Do be clever about how you get your dopamine fix
Since we are hardwired to crave dopamine, and the only way to outright quash that craving is by inducing anhedonic depression, we have to leverage what we can’t change.
The trick is: question how much your motivation aligns with your goals (or doesn’t).
So if you feel like checking Facebook for the eleventieth time today, ask yourself: “am I really looking for new exciting events that surely happened in the past 60 seconds since I last checked, or am I just looking for dopamine?”
You might then realize: “Hmm, I’m actually just looking for dopamine, and I’m not going to find it there”
Then, pick something else to do that will actually be more rewarding. It helps if you make a sort of dopa-menu in advance, of things to pick from. You can keep this as a list on your phone, or printed and pinned up near your computer.

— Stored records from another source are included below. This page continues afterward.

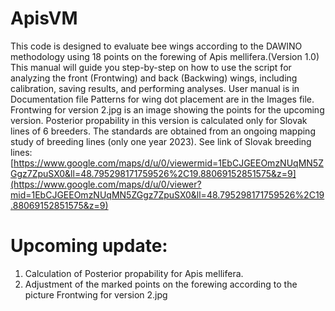 # ApisVM
This code is designed to evaluate bee wings according to the DAWINO methodology using 18 points on the forewing of Apis mellifera.(Version 1.0)
This manual will guide you step-by-step on how to use the script for analyzing the front (Frontwing) and back (Backwing) wings, including calibration, saving results, and performing analyses.
User manual is in Documentation file
Patterns for wing dot placement are in the Images file. 
Frontwing for version 2.jpg is an image showing the points for the upcoming version.
Posterior propability in this version is calculated only for Slovak lines of 6 breeders.  The standards are obtained from an ongoing mapping study of breeding lines (only one year 2023). See link of Slovak breeding lines: [https://www.google.com/maps/d/u/0/viewermid=1EbCJGEEOmzNUqMN5ZGgz7ZpuSX0&ll=48.795298171759526%2C19.88069152851575&z=9](https://www.google.com/maps/d/u/0/viewer?mid=1EbCJGEEOmzNUqMN5ZGgz7ZpuSX0&ll=48.795298171759526%2C19.88069152851575&z=9)
# Upcoming update:
1. Calculation of Posterior propability for Apis mellifera.
2. Adjustment of the marked points on the forewing according to the picture Frontwing for version 2.jpg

Examples might be: Working on that passion project of yours, or engaging in your preferred hobby. Or spending quality time with a loved one. Or doing housework (surprisingly not something we’re commonly motivated-by-default to do, but actually is rewarding when done). Or exercising (same deal). Or learning that language on Duolingo (all those bells and whistles the app has are very much intentional dopamine-triggers to make it addictive, but it’s not a terrible outcome to be addicted to learning!).
Basically… Let your brain’s tendency to get led astray work in your favor, by putting things in front of it that will lead you in good directions.
Things for your health and/or education are almost always great things to allow yourself the “ooh, shiny” reaction and pick them up, try something new, etc.